◆ MATERIAL FOR THIS TASK ◆

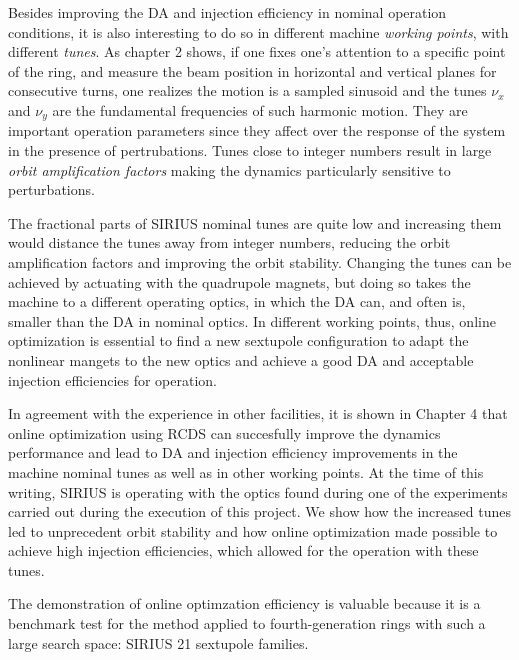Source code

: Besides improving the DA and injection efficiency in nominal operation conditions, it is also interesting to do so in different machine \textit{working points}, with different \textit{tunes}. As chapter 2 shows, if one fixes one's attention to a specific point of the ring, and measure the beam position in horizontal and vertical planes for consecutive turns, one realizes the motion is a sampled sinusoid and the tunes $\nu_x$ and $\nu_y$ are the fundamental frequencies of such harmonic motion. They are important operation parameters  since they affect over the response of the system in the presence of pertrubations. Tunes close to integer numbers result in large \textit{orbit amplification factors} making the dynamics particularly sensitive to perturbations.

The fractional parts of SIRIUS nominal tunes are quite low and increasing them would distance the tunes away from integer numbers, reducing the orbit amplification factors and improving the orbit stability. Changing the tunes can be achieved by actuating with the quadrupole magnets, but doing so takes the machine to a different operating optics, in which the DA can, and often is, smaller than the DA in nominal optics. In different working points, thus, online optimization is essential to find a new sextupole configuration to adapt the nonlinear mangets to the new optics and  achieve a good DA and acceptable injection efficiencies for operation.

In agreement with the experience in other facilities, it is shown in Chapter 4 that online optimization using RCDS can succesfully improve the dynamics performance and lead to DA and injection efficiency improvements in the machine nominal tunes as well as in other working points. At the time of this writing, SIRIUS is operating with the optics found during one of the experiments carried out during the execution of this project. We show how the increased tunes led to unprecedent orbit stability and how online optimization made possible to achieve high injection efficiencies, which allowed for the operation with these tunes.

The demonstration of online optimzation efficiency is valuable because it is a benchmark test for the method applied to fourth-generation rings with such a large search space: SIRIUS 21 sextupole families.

==

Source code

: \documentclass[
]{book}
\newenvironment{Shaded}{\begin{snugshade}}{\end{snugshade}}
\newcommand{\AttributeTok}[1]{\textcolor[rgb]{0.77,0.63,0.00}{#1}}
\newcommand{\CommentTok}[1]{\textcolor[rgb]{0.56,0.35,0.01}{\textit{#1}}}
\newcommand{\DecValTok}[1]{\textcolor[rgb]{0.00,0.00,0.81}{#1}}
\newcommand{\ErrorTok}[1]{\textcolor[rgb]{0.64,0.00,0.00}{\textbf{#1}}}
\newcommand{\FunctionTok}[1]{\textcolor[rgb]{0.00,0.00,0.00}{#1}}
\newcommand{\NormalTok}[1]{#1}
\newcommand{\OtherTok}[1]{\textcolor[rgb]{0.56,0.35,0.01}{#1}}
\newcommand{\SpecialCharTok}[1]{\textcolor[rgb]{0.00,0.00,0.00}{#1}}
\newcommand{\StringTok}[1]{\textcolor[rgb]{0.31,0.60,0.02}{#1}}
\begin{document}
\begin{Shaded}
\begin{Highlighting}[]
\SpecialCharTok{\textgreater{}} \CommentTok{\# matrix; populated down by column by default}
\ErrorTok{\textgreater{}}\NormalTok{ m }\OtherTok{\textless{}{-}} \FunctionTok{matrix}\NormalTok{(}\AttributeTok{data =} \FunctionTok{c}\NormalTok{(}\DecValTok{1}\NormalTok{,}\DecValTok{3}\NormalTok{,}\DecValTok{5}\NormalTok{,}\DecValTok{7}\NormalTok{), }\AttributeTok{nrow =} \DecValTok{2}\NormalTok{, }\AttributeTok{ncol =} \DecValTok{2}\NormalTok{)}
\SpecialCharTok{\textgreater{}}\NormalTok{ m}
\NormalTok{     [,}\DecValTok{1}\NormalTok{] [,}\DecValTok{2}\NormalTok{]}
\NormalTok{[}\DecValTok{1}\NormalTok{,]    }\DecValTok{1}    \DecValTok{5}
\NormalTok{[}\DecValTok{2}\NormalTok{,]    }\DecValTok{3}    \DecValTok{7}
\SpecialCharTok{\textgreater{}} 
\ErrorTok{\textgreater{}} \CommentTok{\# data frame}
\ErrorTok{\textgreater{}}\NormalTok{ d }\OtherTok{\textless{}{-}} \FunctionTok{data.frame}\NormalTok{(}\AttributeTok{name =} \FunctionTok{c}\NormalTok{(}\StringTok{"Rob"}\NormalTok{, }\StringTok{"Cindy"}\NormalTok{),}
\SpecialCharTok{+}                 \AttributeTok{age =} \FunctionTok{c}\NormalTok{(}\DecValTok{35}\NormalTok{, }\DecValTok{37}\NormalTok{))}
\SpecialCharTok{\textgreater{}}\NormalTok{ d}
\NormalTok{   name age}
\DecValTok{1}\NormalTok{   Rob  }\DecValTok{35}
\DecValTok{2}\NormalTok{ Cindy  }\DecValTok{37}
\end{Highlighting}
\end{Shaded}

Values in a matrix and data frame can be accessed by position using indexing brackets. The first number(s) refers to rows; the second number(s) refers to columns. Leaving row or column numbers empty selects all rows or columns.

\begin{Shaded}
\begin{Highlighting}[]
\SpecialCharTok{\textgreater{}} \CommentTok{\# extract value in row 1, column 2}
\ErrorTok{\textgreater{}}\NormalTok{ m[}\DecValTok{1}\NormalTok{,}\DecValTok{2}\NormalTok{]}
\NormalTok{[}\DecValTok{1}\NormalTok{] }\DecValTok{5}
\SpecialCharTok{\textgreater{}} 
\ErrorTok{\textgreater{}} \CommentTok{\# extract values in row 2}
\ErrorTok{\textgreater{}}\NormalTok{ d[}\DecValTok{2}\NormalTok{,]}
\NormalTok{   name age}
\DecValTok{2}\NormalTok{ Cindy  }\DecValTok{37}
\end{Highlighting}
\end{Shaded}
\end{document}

◆ HOW TO COMPLETE THIS TASK ◆
Among the entries above, count every line containing the string "StringTok". Your reply must be that number alone.

◆ SOLUTION TO THE PROBLEM ◆
2